= WHAT YOU ARE ASKED TO DO =
What you return should be the entries, unchanged, without their pictures.

[Dataset items]
⁂

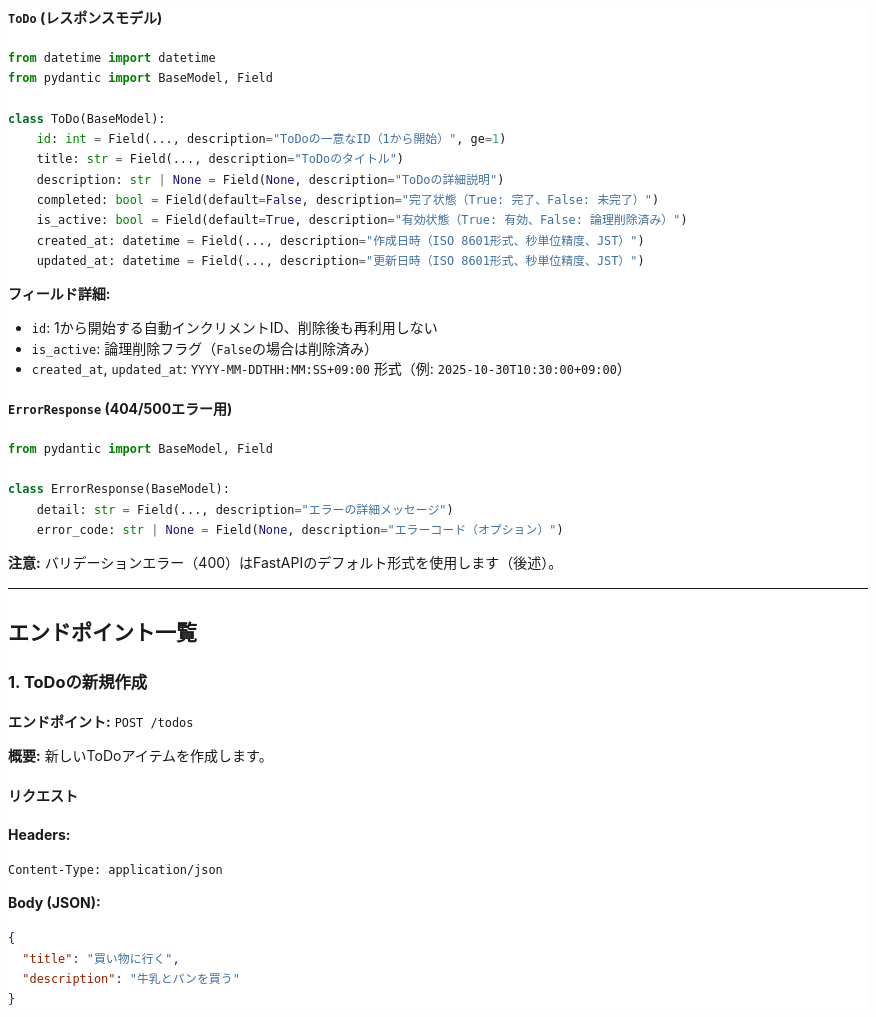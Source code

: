 #### `ToDo` (レスポンスモデル)

```python
from datetime import datetime
from pydantic import BaseModel, Field

class ToDo(BaseModel):
    id: int = Field(..., description="ToDoの一意なID（1から開始）", ge=1)
    title: str = Field(..., description="ToDoのタイトル")
    description: str | None = Field(None, description="ToDoの詳細説明")
    completed: bool = Field(default=False, description="完了状態（True: 完了、False: 未完了）")
    is_active: bool = Field(default=True, description="有効状態（True: 有効、False: 論理削除済み）")
    created_at: datetime = Field(..., description="作成日時（ISO 8601形式、秒単位精度、JST）")
    updated_at: datetime = Field(..., description="更新日時（ISO 8601形式、秒単位精度、JST）")
```

**フィールド詳細:**
- `id`: 1から開始する自動インクリメントID、削除後も再利用しない
- `is_active`: 論理削除フラグ（`False`の場合は削除済み）
- `created_at`, `updated_at`: `YYYY-MM-DDTHH:MM:SS+09:00` 形式（例: `2025-10-30T10:30:00+09:00`）

#### `ErrorResponse` (404/500エラー用)

```python
from pydantic import BaseModel, Field

class ErrorResponse(BaseModel):
    detail: str = Field(..., description="エラーの詳細メッセージ")
    error_code: str | None = Field(None, description="エラーコード（オプション）")
```

**注意:** バリデーションエラー（400）はFastAPIのデフォルト形式を使用します（後述）。

---

## エンドポイント一覧

### 1. ToDoの新規作成

**エンドポイント:** `POST /todos`

**概要:** 新しいToDoアイテムを作成します。

#### リクエスト

**Headers:**
```
Content-Type: application/json
```

**Body (JSON):**

```json
{
  "title": "買い物に行く",
  "description": "牛乳とパンを買う"
}
```
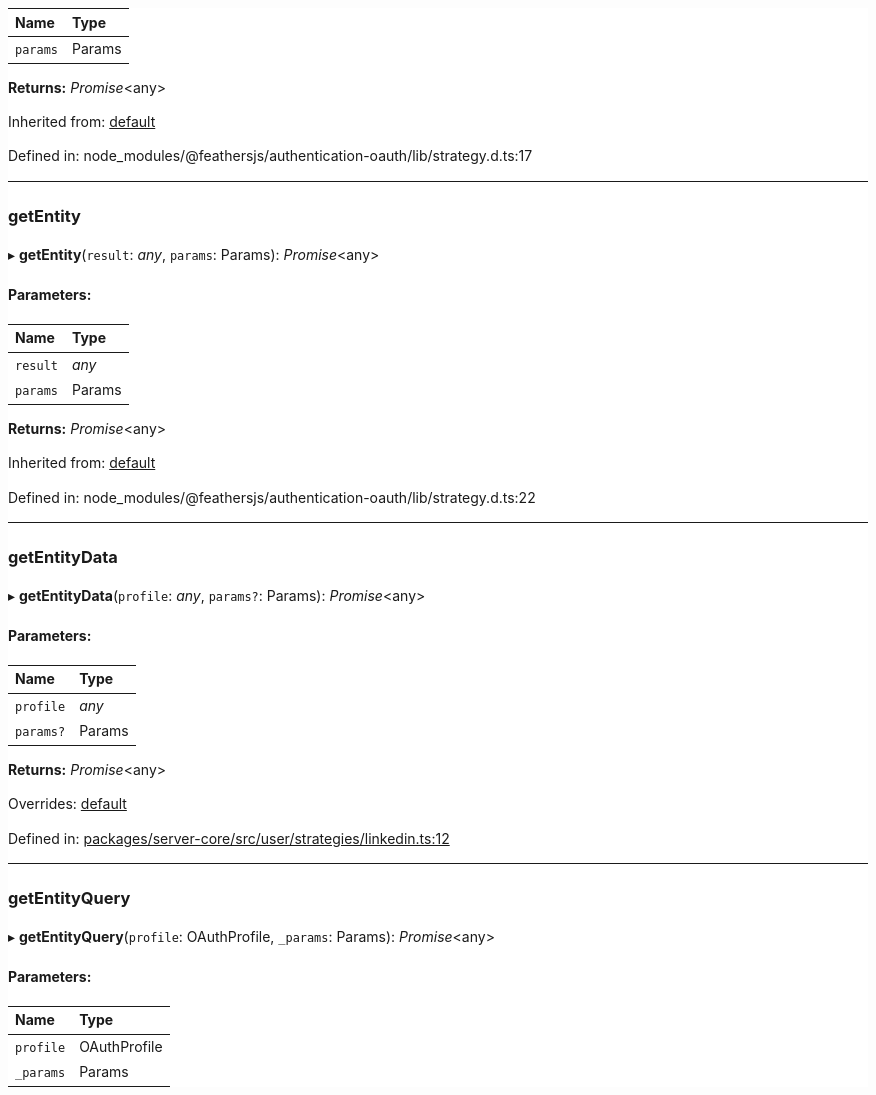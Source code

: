 Name | Type |
:------ | :------ |
`params` | Params |

**Returns:** *Promise*<any\>

Inherited from: [default](user_strategies_custom_oauth.default.md)

Defined in: node_modules/@feathersjs/authentication-oauth/lib/strategy.d.ts:17

___

### getEntity

▸ **getEntity**(`result`: *any*, `params`: Params): *Promise*<any\>

#### Parameters:

Name | Type |
:------ | :------ |
`result` | *any* |
`params` | Params |

**Returns:** *Promise*<any\>

Inherited from: [default](user_strategies_custom_oauth.default.md)

Defined in: node_modules/@feathersjs/authentication-oauth/lib/strategy.d.ts:22

___

### getEntityData

▸ **getEntityData**(`profile`: *any*, `params?`: Params): *Promise*<any\>

#### Parameters:

Name | Type |
:------ | :------ |
`profile` | *any* |
`params?` | Params |

**Returns:** *Promise*<any\>

Overrides: [default](user_strategies_custom_oauth.default.md)

Defined in: [packages/server-core/src/user/strategies/linkedin.ts:12](https://github.com/xr3ngine/xr3ngine/blob/77d12cea0/packages/server-core/src/user/strategies/linkedin.ts#L12)

___

### getEntityQuery

▸ **getEntityQuery**(`profile`: OAuthProfile, `_params`: Params): *Promise*<any\>

#### Parameters:

Name | Type |
:------ | :------ |
`profile` | OAuthProfile |
`_params` | Params |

⁂

= SOLUTION BELOW =
Source code

: #### `ToDo` (レスポンスモデル)

```python
from datetime import datetime
from pydantic import BaseModel, Field

class ToDo(BaseModel):
    id: int = Field(..., description="ToDoの一意なID（1から開始）", ge=1)
    title: str = Field(..., description="ToDoのタイトル")
    description: str | None = Field(None, description="ToDoの詳細説明")
    completed: bool = Field(default=False, description="完了状態（True: 完了、False: 未完了）")
    is_active: bool = Field(default=True, description="有効状態（True: 有効、False: 論理削除済み）")
    created_at: datetime = Field(..., description="作成日時（ISO 8601形式、秒単位精度、JST）")
    updated_at: datetime = Field(..., description="更新日時（ISO 8601形式、秒単位精度、JST）")
```

**フィールド詳細:**
- `id`: 1から開始する自動インクリメントID、削除後も再利用しない
- `is_active`: 論理削除フラグ（`False`の場合は削除済み）
- `created_at`, `updated_at`: `YYYY-MM-DDTHH:MM:SS+09:00` 形式（例: `2025-10-30T10:30:00+09:00`）

#### `ErrorResponse` (404/500エラー用)

```python
from pydantic import BaseModel, Field

class ErrorResponse(BaseModel):
    detail: str = Field(..., description="エラーの詳細メッセージ")
    error_code: str | None = Field(None, description="エラーコード（オプション）")
```

**注意:** バリデーションエラー（400）はFastAPIのデフォルト形式を使用します（後述）。

---

## エンドポイント一覧

### 1. ToDoの新規作成

**エンドポイント:** `POST /todos`

**概要:** 新しいToDoアイテムを作成します。

#### リクエスト

**Headers:**
```
Content-Type: application/json
```

**Body (JSON):**

```json
{
  "title": "買い物に行く",
  "description": "牛乳とパンを買う"
}
```
Source code

: Name | Type |
:------ | :------ |
`params` | Params |

**Returns:** *Promise*<any\>

Inherited from: [default](user_strategies_custom_oauth.default.md)

Defined in: node_modules/@feathersjs/authentication-oauth/lib/strategy.d.ts:17

___

### getEntity

▸ **getEntity**(`result`: *any*, `params`: Params): *Promise*<any\>

#### Parameters:

Name | Type |
:------ | :------ |
`result` | *any* |
`params` | Params |

**Returns:** *Promise*<any\>

Inherited from: [default](user_strategies_custom_oauth.default.md)

Defined in: node_modules/@feathersjs/authentication-oauth/lib/strategy.d.ts:22

___

### getEntityData

▸ **getEntityData**(`profile`: *any*, `params?`: Params): *Promise*<any\>

#### Parameters:

Name | Type |
:------ | :------ |
`profile` | *any* |
`params?` | Params |

**Returns:** *Promise*<any\>

Overrides: [default](user_strategies_custom_oauth.default.md)

Defined in: [packages/server-core/src/user/strategies/linkedin.ts:12](https://github.com/xr3ngine/xr3ngine/blob/77d12cea0/packages/server-core/src/user/strategies/linkedin.ts#L12)

___

### getEntityQuery

▸ **getEntityQuery**(`profile`: OAuthProfile, `_params`: Params): *Promise*<any\>

#### Parameters:

Name | Type |
:------ | :------ |
`profile` | OAuthProfile |
`_params` | Params |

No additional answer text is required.